Japanese cinema has something of a preoccupation with invisible men, but there’s rarely been as empathetic an exploration of benign alienation as Mari Asato’s Under Your Bed (アンダー・ユア・ベッド). Asato’s lonely stalker is a creep and a voyeur, but his problem is his innate passivity born of defeatism in which he has, despite his tendency to fantasise, already accepted that he lives in a kind of other world unable to touch his fellow humans from whom he remains painfully separated as if by a sheet of invisible glass.
Tropical fish enthusiast Mitsui (Kengo Kora) is one of those people who tend to be forgotten. He doesn’t feature in his high school graduation photo, and nobody, not even his parents, has ever noticed. Harbouring intense feelings of worthlessness linking back to a childhood memory of abandonment after almost dying when his father left him sitting in a hot car, Mitsui has no friends or much of a life to speak of and regards himself as a kind of non-person invisible to others. Longing to be seen, he treasures the precious memory of the only time he has ever heard someone else call his name which occurred 11 years previously when he was a university student.
Mitsui deeply believes that this memory is the only thing that gives his life meaning. Hiring a private eye to track down the woman in question, Chihiro (Kanako Nishikawa), he quits his job and opens a tropical fish store in the town where she lives, apparently now married with a baby. What he discovers, however, is that this Chihiro is quite different from the one of 11 years previously. Hoping to figure out why he begins watching her intensely, swiping a key to the house after she drops into the fish shop by chance and he offers to set her up with a tank full of colourful guppies. What Mitsui eventually discovers is that Chihiro is also living a somewhat invisible life as a victim of domestic violence unable to escape the tyrannical control of her respectable salaryman husband.
Facing a dilemma, Mitsui doesn’t so much want to rescue Chihiro as preserve his peculiar level of access to her even if seeing her subjected to such degrading and inhuman treatment quite obviously disturbs him. Mitsui can’t swoop in and save her because he’d blow his cover and lose the fragile connection to her life he’s convinced himself he has. Never daring to hope he could get her attention through an act of white knight salvation, he nevertheless fantasises about a different version of himself – one that is capable of providing comfort and protection rather than simply sitting and watching while others suffer.
Ironically enough, however, his passive presence seems to make a difference. Shifting to a brief voice over from Chihiro, we discover that the flowers Mitsui has been sending with a card wishing her happiness are the only thing that’s been keeping her going. What some might regard as a cause for concern has given Chihiro strength in proving that there’s someone else out there who cares about her.
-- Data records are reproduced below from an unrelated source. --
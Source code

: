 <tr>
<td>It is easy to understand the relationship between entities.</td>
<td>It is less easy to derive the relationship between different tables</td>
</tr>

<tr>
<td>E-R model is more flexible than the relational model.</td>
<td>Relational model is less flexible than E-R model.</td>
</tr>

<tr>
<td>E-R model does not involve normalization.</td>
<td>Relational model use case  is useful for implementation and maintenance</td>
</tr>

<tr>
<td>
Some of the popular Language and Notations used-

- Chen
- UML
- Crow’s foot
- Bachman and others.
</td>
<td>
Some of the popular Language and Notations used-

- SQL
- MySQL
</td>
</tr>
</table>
Yet this change or at least potential restoration also endangers Mitsui’s plan as Chihiro’s growing conviction that she can protect herself, spurred on by the invisible support of the flower sender and others, threatens to dissolve the fragile fantasy world he’s constructed.
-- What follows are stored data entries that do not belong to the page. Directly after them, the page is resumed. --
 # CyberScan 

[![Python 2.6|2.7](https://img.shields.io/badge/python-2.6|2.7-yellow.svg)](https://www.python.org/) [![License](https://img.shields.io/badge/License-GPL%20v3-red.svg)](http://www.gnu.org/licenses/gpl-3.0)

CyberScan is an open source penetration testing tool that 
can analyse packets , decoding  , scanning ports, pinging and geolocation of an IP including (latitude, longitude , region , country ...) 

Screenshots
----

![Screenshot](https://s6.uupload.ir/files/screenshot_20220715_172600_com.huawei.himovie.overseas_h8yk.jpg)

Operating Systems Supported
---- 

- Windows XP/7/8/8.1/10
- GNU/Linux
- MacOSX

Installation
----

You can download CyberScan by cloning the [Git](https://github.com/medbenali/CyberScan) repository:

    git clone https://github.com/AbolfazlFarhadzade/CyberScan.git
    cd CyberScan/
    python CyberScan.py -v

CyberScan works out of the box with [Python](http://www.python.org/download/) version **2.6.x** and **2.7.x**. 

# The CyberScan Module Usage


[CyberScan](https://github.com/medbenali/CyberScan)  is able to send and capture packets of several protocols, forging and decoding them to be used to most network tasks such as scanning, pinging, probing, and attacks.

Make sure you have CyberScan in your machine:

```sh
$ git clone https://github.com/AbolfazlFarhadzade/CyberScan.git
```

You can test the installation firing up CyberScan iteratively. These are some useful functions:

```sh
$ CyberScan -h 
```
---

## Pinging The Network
Mitsui is forced to wonder if his obsession is equal parts delusion, that perhaps the very events which define his life are part fabrications. His intense conviction that he is a forgettable person is borne out when he realises that Chihiro not only does not recognise him, but apparently does not even remember anything that passed between them 11 years previously. To her, he is probably just a random guy she had coffee with one time, whereas to him she is the woman who changed his life by showing him what true happiness could feel like simply by saying his name. Spotting another invisible person like himself reminds Mitsui what he looks like from the outside and of the potential dangers of those like him when he finds out that the man later went out and stabbed his boss’ wife because she gave everyone except him a holiday souvenir. Yet there is a strange kind of positivity in Matsui’s gentle acceptance of his invisibility. Resenting nothing, it’s not revenge he wants but recognition and though he may eventually figure out that what he really desired was something more, all he needs is the possibility that Chihiro may one day say his name again.
An invisible man, Mitsui longs to “seen” but lives a bug-like existence, hiding in the places no one thinks to look. Proudly telling us that the guppies in his shop are the 34th generation of the guppies his mother once gave him, Mitsui reveals that he flushes the subpar males, with whom he inevitably groups himself, away in order to preserve the beauty of the whole rather than allow it to descend on a path towards mediocrity. Like his beloved fish, Mitsui remains trapped within an invisible tank unable to reach beyond the glass, resigned to looking but not touching. Nevertheless, his presence is eventually felt, unseen but recognised and finally rewarded with a single long-awaited word.
Under Your Bed was screened as part of the 2019 London East Asia Film Festival.